Abstract:
Dependency parsing is an act of extracting the relations among the words or morphemes using
dependency type to resolve ambiguities among the head and its modifiers. Humans use facial
expressions, tone of speech, body language, and others to make a natural language more clear
and understandable. Unlike humans, machines need well-formed and studied language
structures for both natural language understanding and generations. This was achieved through
developing natural language processing applications. Hence Afaan Oromoo dependency parser
was developed to resolve and clarify misunderstandings among Afaan Oromoo morphemes.

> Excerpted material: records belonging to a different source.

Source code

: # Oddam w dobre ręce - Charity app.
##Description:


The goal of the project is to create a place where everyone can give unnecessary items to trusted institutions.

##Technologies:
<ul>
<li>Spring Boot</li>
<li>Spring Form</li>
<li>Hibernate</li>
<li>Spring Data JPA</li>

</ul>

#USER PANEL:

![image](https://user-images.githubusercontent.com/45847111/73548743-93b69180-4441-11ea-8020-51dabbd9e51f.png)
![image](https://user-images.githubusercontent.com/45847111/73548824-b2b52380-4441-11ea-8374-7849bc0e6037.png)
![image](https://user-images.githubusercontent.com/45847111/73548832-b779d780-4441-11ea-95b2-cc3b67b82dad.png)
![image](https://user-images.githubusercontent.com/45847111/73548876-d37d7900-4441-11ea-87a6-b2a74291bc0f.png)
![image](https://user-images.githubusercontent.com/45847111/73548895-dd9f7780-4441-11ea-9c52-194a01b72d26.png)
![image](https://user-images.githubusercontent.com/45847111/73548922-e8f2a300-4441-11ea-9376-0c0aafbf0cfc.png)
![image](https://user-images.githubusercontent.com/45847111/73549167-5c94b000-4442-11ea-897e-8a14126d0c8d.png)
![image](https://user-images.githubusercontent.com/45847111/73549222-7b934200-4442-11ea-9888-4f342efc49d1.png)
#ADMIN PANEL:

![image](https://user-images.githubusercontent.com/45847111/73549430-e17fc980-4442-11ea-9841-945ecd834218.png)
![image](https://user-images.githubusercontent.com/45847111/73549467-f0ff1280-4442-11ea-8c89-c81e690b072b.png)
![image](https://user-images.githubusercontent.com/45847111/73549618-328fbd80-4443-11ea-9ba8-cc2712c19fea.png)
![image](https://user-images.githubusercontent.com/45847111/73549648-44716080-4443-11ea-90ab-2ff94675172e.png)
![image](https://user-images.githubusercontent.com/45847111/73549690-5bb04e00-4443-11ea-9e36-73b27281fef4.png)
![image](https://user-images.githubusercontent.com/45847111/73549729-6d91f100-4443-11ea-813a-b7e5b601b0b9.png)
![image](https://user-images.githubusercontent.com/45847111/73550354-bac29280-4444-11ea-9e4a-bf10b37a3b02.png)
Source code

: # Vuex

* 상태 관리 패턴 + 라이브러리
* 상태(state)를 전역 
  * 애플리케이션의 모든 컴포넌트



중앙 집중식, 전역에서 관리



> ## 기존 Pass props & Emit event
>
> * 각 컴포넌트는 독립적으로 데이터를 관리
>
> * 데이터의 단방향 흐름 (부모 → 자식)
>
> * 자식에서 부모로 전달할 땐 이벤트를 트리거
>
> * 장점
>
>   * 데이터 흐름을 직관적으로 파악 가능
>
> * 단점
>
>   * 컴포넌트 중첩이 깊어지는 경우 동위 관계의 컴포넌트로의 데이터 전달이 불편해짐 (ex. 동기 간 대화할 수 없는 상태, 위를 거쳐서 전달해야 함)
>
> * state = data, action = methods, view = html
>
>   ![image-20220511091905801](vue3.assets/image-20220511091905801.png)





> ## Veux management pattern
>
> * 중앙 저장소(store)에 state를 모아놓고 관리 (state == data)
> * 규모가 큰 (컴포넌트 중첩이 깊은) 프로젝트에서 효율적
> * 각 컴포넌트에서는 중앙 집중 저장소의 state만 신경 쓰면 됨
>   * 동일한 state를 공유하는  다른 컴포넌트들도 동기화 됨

Even though, constituent parsers and universal dependency parsers exist they are not effective
to handle morpheme information. Among dependency parser approaches, data driven approach
was selected in Afaan Oromoo dependency parser to obtain morphemes and word order
features in Afaan Oromoo. From a data-driven approach transition system was selected for its
simplicity and fast performance than graph-based dependency parsers. Particularly arc standard is used to generate an unlabeled dependency graph. Afaan Oromoo dependency parser
was developed from two sub-models that work self-reliantly. The first one is used to predict
the transition and then generates an unlabeled dependency graph (tree). The second one is used
to predict the relation types and generate a labeled dependency graph. RNN algorithm was
selected to handle sequences of Afaan Oromoo morphemes and extract the language patterns.
The treebank was constructed from 500 sentences and in the first model 3480 and 1740
instances of configurations were used for training and test data. In the second model 1000 and
415 (head-dependents) were used for training and test purposes. Consequently, LSTM and
BILSTM had experimented and the BILSTM has shown better accuracy for classifications of
both transitions and relations. The first model performs an accuracy of 90% using BILSTM
and 89% using LSTM. Next, the second model scored 71% for BILSTM and 69% for LSTM.
Additionally, using BILSTM the model scores 60% for UAS and 40% for LAS. To sum up,
the performance of the deep learning models is directly proportional to corpus size. And also
increasing dependency labels enhances clarifications between the morphemes.